Bereits seit vielen Jahren wohnte sie im Altersheim, ohne jemals von einem Verwandten besucht zu werden. Als Rosemarie starb, hinterließ sie ein kleines Vermögen auf dem Konto sowie Immobilien in München. Sofort kam die Frage auf: Wer tritt ihr Erbe an? Wer ist erbberechtigt. Ein Testament hatte sie nicht gemacht. Im Folgenden erfahren Sie alles Wichtige rund um die Erbenermittlung.

Kein Testament. Erben unbekannt. Was nun?

Nur etwa 30 % aller Bundesbürger machen ein Testament oder einen Erbvertrag. Für alle anderen 70 % tritt bei Eintritt des Todes nach dem Erbrecht die gesetzliche Erbfolge in Kraft. Während bei einem Testament die Erben namentlichen aufgeführt sind, ist dies bei der gesetzlichen Erbfolge natürlich nicht so. Insbesondere wenn wie bei Rosemarie keine nahen Angehörigen mehr leben oder Familien zerstritten sind, müssen nun die Erbberechtigten ermittelt werden. Dabei kann es sich um entfernte Verwandte handeln, die vom Tod des Erblassers gar nichts erfahren haben. Sie hatten mit ihm über Jahre hinweg keinen Kontakt. Nun muss das Amt eine Erbenermittlung einleiten. Diese ist erforderlich, sobald der Nachlass die Bestattungskosten übersteigt.

Wie wird die Erbenermittlung eingeleitet?

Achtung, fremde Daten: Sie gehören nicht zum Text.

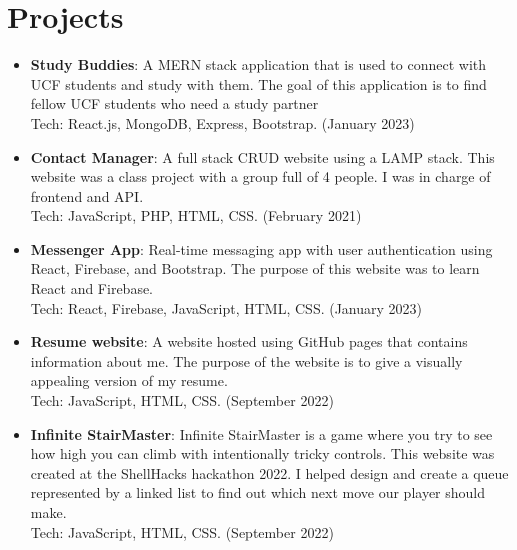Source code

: \documentclass[a4paper,20pt]{article}
\newcommand{\resumeItem}[2]{
  \item\normalsize{
    \textbf{#1}{: #2 \vspace{1pt}}
  }
}
\newcommand{\resumeSubItem}[2]{\resumeItem{#1}{#2}\vspace{1pt}}
\newcommand{\resumeSubHeadingListStart}{\begin{itemize}[leftmargin=*]}
\newcommand{\resumeSubHeadingListEnd}{\end{itemize}}
\begin{document}
    \section{Projects}
        \resumeSubHeadingListStart
            \resumeSubItem{Study Buddies}{ A MERN stack application that is used to connect with UCF students and study with them. The goal of this application is to find fellow UCF students who need a study partner
            \\Tech: React.js, MongoDB, Express, Bootstrap. (January 2023)}
            \resumeSubItem{Contact Manager}{ A full stack CRUD website using a LAMP stack. This website was a class project with a group full of 4 people. I was in charge of frontend and API.
            \\Tech: JavaScript, PHP, HTML, CSS. (February 2021)}
            \resumeSubItem{Messenger App}{Real-time messaging app with user authentication using React, Firebase, and Bootstrap. The purpose of this website was to learn React and Firebase.
            \\Tech: React, Firebase, JavaScript, HTML, CSS. (January 2023)}
            \resumeSubItem{Resume website}{A website hosted using GitHub pages that contains information about me. The purpose of the website is to give a visually appealing version of my resume.\\Tech: JavaScript, HTML, CSS. (September 2022)}
            \resumeSubItem{Infinite StairMaster}{Infinite StairMaster is a game where you try to see how high you can climb with intentionally tricky controls. This website was created at the ShellHacks hackathon 2022. I helped design and create a queue represented by a linked list to find out which next move our player should make. \\Tech: JavaScript, HTML, CSS. (September 2022)}
            \vspace{2pt}
        \resumeSubHeadingListEnd


\end{document}
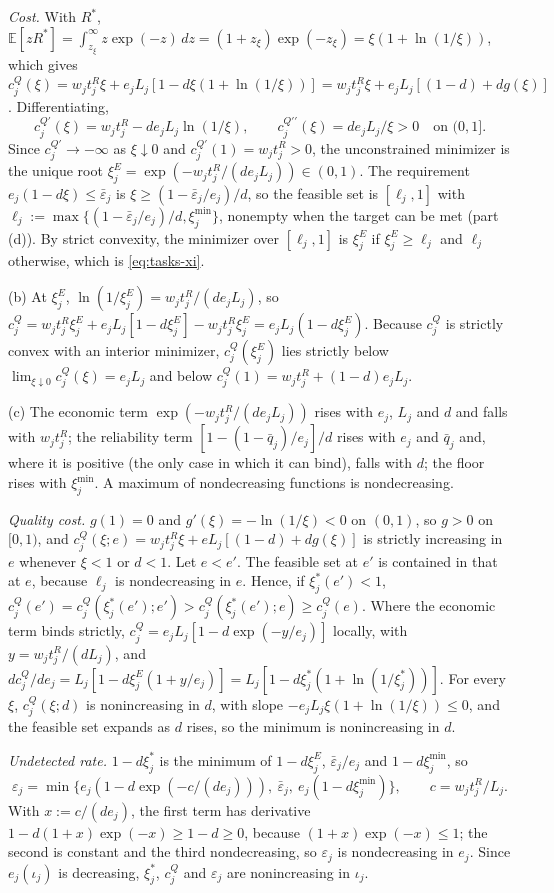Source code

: \emph{Cost.} With $R^*$, $\mathbb E[zR^*]=\int_{z_\xi}^\infty z\exp(-z)\,dz=(1+z_\xi)\exp(-z_\xi)=\xi(1+\ln(1/\xi))$, which gives $c^Q_j(\xi)=w_jt^R_j\xi+e_jL_j[1-d\xi(1+\ln(1/\xi))]=w_jt^R_j\xi+e_jL_j[(1-d)+dg(\xi)]$. Differentiating,
\[
c^{Q\prime}_j(\xi)=w_jt^R_j-de_jL_j\ln(1/\xi),\qquad c^{Q\prime\prime}_j(\xi)=de_jL_j/\xi>0\quad\text{on }(0,1].
\] Since $c^{Q\prime}_j\to-\infty$ as $\xi\downarrow 0$ and $c^{Q\prime}_j(1)=w_jt^R_j>0$, the unconstrained minimizer is the unique root $\xi^E_j=\exp(-w_jt^R_j/(de_jL_j))\in(0,1)$. The requirement $e_j(1-d\xi)\le\bar\varepsilon_j$ is $\xi\ge(1-\bar\varepsilon_j/e_j)/d$, so the feasible set is $[\ell_j,1]$ with $\ell_j:=\max\{(1-\bar\varepsilon_j/e_j)/d,\xi^{\min}_j\}$, nonempty when the target can be met (part (d)). By strict convexity, the minimizer over $[\ell_j,1]$ is $\xi^E_j$ if $\xi^E_j\ge\ell_j$ and $\ell_j$ otherwise, which is \eqref{eq:tasks-xi}.

(b) At $\xi^E_j$, $\ln(1/\xi^E_j)=w_jt^R_j/(de_jL_j)$, so $c^Q_j=w_jt^R_j\xi^E_j+e_jL_j[1-d\xi^E_j]-w_jt^R_j\xi^E_j=e_jL_j(1-d\xi^E_j)$. Because $c^Q_j$ is strictly convex with an interior minimizer, $c^Q_j(\xi^E_j)$ lies strictly below $\lim_{\xi\downarrow 0}c^Q_j(\xi)=e_jL_j$ and below $c^Q_j(1)=w_jt^R_j+(1-d)e_jL_j$.

(c) The economic term $\exp(-w_jt^R_j/(de_jL_j))$ rises with $e_j$, $L_j$ and $d$ and falls with $w_jt^R_j$; the reliability term $[1-(1-\bar q_j)/e_j]/d$ rises with $e_j$ and $\bar q_j$ and, where it is positive (the only case in which it can bind), falls with $d$; the floor rises with $\xi^{\min}_j$. A maximum of nondecreasing functions is nondecreasing.

\emph{Quality cost.} $g(1)=0$ and $g'(\xi)=-\ln(1/\xi)<0$ on $(0,1)$, so $g>0$ on $[0,1)$, and $c^Q_j(\xi;e)=w_jt^R_j\xi+e L_j[(1-d)+dg(\xi)]$ is strictly increasing in $e$ whenever $\xi<1$ or $d<1$. Let $e<e'$. The feasible set at $e'$ is contained in that at $e$, because $\ell_j$ is nondecreasing in $e$. Hence, if $\xi^*_j(e')<1$, $c^Q_j(e')=c^Q_j(\xi^*_j(e');e')>c^Q_j(\xi^*_j(e');e)\ge c^Q_j(e)$. Where the economic term binds strictly, $c^Q_j=e_jL_j[1-d\exp(-y/e_j)]$ locally, with $y=w_jt^R_j/(dL_j)$, and $dc^Q_j/de_j=L_j[1-d\xi^E_j(1+y/e_j)]=L_j[1-d\xi^*_j(1+\ln(1/\xi^*_j))]$. For every $\xi$, $c^Q_j(\xi;d)$ is nonincreasing in $d$, with slope $-e_jL_j\xi(1+\ln(1/\xi))\le 0$, and the feasible set expands as $d$ rises, so the minimum is nonincreasing in $d$.

\emph{Undetected rate.} $1-d\xi^*_j$ is the minimum of $1-d\xi^E_j$, $\bar\varepsilon_j/e_j$ and $1-d\xi^{\min}_j$, so
\[
\varepsilon_j=\min\bigl\{e_j(1-d\exp(-c/(de_j))),\ \bar\varepsilon_j,\ e_j(1-d\xi^{\min}_j)\bigr\},\qquad c=w_jt^R_j/L_j.
\] With $x:=c/(de_j)$, the first term has derivative $1-d(1+x)\exp(-x)\ge 1-d\ge 0$, because $(1+x)\exp(-x)\le 1$; the second is constant and the third nondecreasing, so $\varepsilon_j$ is nondecreasing in $e_j$. Since $e_j(\iota_j)$ is decreasing, $\xi^*_j$, $c^Q_j$ and $\varepsilon_j$ are nonincreasing in $\iota_j$.

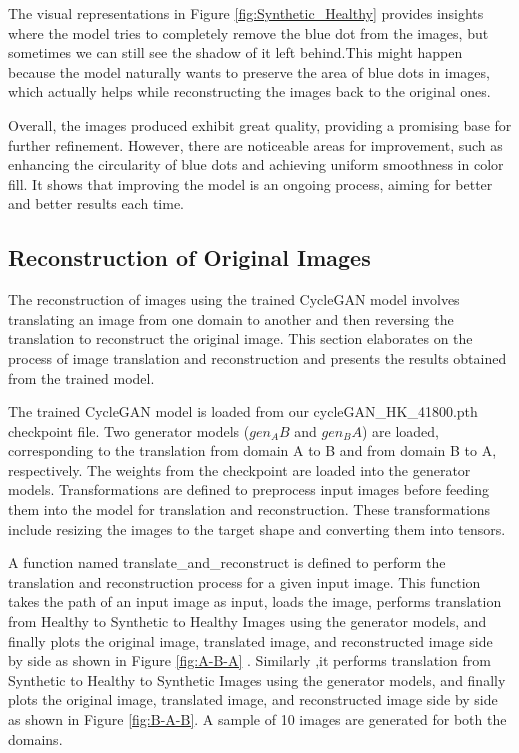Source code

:\documentclass[UKenglish,12pt]{master-style}
\begin{document}
The visual representations in Figure \ref{fig:Synthetic_Healthy} provides insights where the model tries to completely remove the blue dot from the images, but sometimes we can still see the shadow  of it left behind.This might happen because the model naturally wants to preserve the area of blue dots in images, which actually helps while reconstructing the images back to the original ones.

Overall, the images produced exhibit great  quality, providing a promising base for further refinement. However, there are noticeable areas for improvement, such as enhancing the circularity of blue dots and achieving uniform smoothness in color fill. It shows that improving the model is an ongoing process, aiming for better and better results each time.


\subsection{Reconstruction of Original Images}

The reconstruction of images using the trained CycleGAN model involves translating an image from one domain to another and then reversing the translation to reconstruct the original image. This section elaborates on the process of image translation and reconstruction and presents the results obtained from the trained model.

The trained CycleGAN model is loaded from our  cycleGAN\_HK\_41800.pth checkpoint file. Two generator models ($gen_AB$ and $gen_BA$) are loaded, corresponding to the translation from domain A to B and from domain B to A, respectively. The weights from the checkpoint are loaded into the generator models. Transformations are defined to preprocess input images before feeding them into the model for translation and reconstruction. These transformations include resizing the images to the target shape and converting them into tensors.

A function named translate\_and\_reconstruct is defined to perform the translation and reconstruction process for a given input image. This function takes the path of an input image as input, loads the image, performs translation from Healthy to Synthetic to Healthy Images using the generator models, and finally plots the original image, translated image, and reconstructed image side by side as shown in Figure \ref{fig:A-B-A} . Similarly ,it performs translation from Synthetic to Healthy to Synthetic Images using the generator models, and finally plots the original image, translated image, and reconstructed image side by side as shown in Figure \ref{fig:B-A-B}. A sample of 10 images are generated for both the domains. 
\end{document}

Verantwortlich für die Ermittlung der Erben ist das Nachlassgericht oder ein etwaiger Nachlasspfleger. Schon ermittelte Erben oder etwaiges Betreuungspersonal des Erblassers müssen dafür keinen gesonderten Antrag stellen. Das Nachlassgericht oder der Nachlasspfleger agieren im Rahmen ihrer Mittel, um die Erben zu finden. Ein professioneller Erbenermittler wird nicht herangezogen. Jedoch gibt es sie tatsächlich: die Erbenermittler. Sie arbeiten für gewöhnlich ohne einen Auftrag, sondern erfahren über Zeitungen, die sozialen Medien und öffentlichen Bekanntmachungen über den Erbenaufruf. Daraufhin fangen sie an, selbst nachzuforschen. Finden sie etwas heraus, bieten sie ihre Leistungen den jeweiligen Nachlasspflegern an. Als Entgelt erhalten sie einen Prozentsatz vom Erbe.

Welche Ausbildung haben Erbenermittler? Sind es Detektive?

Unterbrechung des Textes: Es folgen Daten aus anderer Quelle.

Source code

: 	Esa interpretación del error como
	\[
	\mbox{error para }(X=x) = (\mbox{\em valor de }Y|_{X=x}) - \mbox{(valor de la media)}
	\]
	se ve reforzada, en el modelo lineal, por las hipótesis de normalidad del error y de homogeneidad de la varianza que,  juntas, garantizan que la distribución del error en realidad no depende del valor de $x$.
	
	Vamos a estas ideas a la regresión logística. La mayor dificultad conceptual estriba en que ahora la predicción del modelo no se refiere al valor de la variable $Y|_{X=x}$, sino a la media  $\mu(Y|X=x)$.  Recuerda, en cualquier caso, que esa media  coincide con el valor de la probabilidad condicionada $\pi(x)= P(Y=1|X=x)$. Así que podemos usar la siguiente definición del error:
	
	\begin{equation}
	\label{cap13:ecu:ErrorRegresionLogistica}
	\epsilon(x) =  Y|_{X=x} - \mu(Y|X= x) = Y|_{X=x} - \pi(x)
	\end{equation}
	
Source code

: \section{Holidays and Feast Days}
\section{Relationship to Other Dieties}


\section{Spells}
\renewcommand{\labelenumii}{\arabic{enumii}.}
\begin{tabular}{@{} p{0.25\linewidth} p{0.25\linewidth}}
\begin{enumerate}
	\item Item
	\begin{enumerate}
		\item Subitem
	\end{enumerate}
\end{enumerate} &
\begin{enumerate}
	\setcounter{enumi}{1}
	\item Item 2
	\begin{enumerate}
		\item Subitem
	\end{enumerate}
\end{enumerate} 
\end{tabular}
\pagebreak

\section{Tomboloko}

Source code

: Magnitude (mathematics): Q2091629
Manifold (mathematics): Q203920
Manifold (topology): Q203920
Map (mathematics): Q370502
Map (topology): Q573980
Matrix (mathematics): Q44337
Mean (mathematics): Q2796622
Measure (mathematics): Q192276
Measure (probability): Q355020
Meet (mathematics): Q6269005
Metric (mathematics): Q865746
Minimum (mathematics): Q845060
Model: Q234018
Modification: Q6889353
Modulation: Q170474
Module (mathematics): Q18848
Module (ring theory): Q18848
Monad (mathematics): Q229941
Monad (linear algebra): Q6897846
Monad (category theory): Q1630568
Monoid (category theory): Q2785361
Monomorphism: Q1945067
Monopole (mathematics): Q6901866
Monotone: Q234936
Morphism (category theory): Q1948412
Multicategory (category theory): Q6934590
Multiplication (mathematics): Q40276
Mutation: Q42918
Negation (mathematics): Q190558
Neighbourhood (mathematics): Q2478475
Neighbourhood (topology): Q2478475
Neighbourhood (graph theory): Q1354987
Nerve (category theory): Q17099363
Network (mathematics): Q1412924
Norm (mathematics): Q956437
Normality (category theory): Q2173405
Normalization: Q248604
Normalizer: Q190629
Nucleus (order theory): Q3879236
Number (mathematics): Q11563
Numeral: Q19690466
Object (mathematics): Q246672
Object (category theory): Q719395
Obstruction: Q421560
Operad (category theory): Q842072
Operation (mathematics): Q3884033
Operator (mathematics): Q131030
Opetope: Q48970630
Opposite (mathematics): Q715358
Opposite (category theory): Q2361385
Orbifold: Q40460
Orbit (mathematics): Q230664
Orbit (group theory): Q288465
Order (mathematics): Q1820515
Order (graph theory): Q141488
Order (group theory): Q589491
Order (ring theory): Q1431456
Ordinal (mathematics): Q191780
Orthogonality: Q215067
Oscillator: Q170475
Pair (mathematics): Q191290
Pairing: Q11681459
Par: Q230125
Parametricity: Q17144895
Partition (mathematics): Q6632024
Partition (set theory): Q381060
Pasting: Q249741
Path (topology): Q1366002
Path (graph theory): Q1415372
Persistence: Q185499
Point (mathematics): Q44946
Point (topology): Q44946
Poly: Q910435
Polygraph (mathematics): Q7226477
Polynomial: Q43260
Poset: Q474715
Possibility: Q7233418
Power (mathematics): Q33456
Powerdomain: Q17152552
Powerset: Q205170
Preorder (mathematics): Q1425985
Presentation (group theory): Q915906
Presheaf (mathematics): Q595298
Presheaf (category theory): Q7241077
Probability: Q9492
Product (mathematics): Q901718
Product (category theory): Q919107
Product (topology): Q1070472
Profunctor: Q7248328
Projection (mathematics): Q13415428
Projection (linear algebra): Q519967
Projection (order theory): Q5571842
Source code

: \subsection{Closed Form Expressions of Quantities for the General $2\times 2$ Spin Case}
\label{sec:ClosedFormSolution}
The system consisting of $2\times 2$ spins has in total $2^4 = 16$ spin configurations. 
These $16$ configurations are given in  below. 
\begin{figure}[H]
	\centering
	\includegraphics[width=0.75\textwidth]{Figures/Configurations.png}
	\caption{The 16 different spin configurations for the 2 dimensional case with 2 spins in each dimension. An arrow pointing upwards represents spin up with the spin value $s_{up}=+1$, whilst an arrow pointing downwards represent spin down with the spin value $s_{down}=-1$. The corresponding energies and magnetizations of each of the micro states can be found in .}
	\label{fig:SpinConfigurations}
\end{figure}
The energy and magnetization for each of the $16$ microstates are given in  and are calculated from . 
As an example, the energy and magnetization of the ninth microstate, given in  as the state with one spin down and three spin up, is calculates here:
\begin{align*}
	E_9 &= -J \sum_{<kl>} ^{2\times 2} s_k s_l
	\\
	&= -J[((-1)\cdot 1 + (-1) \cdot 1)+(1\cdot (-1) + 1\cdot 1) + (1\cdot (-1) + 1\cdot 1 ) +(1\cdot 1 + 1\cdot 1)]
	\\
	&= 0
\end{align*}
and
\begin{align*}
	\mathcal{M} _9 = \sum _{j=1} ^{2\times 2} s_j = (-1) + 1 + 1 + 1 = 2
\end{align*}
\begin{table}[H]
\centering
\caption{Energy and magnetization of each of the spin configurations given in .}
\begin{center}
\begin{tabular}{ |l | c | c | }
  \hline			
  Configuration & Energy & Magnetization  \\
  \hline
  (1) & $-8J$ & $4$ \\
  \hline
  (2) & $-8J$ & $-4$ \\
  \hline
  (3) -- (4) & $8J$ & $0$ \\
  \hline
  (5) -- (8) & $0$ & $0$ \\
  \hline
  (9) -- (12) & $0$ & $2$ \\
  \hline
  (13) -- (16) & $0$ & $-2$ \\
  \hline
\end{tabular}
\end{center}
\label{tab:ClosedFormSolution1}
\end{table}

Es gibt keine gesonderte Ausbildung zum Erbenermittler. Auch eine Berufsordnung dafür ist nicht vorhanden. Die Berufsbezeichnung selbst ist darüber hinaus nicht geschützt und fixe Gebührenordnungen existieren nicht. Stattdessen handelt es sich bei Erbenermittlern um Juristen oder Historiker. Bundesweit arbeiten nur wenige duzend Personen als Erbenermittler. Neben ihnen können auch Ahnenforscher für Nachlassfälle tätig werden.

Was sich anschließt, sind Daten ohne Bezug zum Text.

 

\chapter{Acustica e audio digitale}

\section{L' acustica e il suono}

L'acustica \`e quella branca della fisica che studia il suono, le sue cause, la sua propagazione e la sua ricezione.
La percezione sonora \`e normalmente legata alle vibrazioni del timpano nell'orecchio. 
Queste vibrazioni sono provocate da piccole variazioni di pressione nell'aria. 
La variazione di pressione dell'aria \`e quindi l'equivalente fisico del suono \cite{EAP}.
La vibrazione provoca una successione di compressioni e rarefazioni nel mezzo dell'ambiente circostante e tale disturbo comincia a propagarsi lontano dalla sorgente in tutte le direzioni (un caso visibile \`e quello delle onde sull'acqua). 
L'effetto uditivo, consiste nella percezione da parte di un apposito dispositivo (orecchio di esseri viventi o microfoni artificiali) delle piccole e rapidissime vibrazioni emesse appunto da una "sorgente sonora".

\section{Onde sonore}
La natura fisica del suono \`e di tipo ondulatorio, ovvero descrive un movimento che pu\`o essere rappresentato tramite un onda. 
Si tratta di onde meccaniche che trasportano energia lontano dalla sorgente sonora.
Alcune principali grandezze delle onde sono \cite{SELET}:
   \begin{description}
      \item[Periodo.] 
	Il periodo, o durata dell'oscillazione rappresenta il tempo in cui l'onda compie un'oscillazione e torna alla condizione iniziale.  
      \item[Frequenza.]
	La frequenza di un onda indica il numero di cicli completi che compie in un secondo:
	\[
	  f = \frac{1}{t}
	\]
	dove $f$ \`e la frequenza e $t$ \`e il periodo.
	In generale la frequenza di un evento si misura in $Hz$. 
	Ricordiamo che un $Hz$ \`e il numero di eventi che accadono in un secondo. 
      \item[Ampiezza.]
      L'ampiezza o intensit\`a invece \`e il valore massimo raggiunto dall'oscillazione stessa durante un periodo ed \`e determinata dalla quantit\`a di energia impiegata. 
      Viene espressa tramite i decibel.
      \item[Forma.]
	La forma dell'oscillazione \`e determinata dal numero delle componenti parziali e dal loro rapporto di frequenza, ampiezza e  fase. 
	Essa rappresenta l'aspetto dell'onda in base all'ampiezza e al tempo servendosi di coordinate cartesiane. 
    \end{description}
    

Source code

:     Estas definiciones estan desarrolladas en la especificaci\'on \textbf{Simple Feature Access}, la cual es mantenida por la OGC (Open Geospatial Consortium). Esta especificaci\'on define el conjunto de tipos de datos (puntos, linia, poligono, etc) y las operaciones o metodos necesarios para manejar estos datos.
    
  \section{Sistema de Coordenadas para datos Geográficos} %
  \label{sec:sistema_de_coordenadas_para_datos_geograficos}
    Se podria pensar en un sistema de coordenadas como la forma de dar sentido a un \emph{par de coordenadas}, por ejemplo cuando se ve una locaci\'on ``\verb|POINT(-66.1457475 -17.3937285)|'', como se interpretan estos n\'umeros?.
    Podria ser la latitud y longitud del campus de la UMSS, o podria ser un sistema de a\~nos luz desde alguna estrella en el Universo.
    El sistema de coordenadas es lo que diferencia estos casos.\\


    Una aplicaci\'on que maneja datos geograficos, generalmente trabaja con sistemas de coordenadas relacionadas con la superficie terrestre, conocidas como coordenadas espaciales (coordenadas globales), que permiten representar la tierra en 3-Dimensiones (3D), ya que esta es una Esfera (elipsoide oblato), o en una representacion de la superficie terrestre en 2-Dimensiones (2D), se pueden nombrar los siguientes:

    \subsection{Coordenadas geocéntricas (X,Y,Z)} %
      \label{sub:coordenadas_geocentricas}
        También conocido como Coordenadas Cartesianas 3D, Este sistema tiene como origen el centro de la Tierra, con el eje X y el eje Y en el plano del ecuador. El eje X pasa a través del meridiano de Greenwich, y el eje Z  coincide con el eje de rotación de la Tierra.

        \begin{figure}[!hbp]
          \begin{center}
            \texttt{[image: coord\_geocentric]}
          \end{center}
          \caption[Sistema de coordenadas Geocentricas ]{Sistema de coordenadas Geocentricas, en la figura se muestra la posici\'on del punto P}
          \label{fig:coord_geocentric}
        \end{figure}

Wie muss ich mir die Erbensuche vorstellen?

Das Personal vom Nachlassgericht oder der Nachlasspfleger muss ein wenig wie ein Detektiv vorgehen, wenn er nach Erbberechtigten sucht. Es ist eine aufwendige Aufgabe, im Rahmen derer zahllose Register überprüft werden und zahlreiche Ehe-, Scheidungs- und Geburtsurkunden gecheckt werden. Auch ein Blick in die Wohnsitzmeldungen und in den Familienstammbaum ist von Bedeutung. Sogar ein Gespräch mit Freunden oder Bekannten des Verstorbenen kann notwendig sein. Dies wurde auch bei Rosemarie gemacht, aber daraus ließen sich keine neuen Erkenntnisse ziehen. Deshalb griff das Nachlassgericht auf eine weitere Möglichkeit der Erbenermittlung zurück: die öffentlichen Medien. Es schaltet Anzeigen und stellt je nach Einzelfall Suchanfragen im Ausland.

Öffentliche Suche nach Erben: Wie lange haben sie Zeit, sich auf den Erbenaufruf zu melden?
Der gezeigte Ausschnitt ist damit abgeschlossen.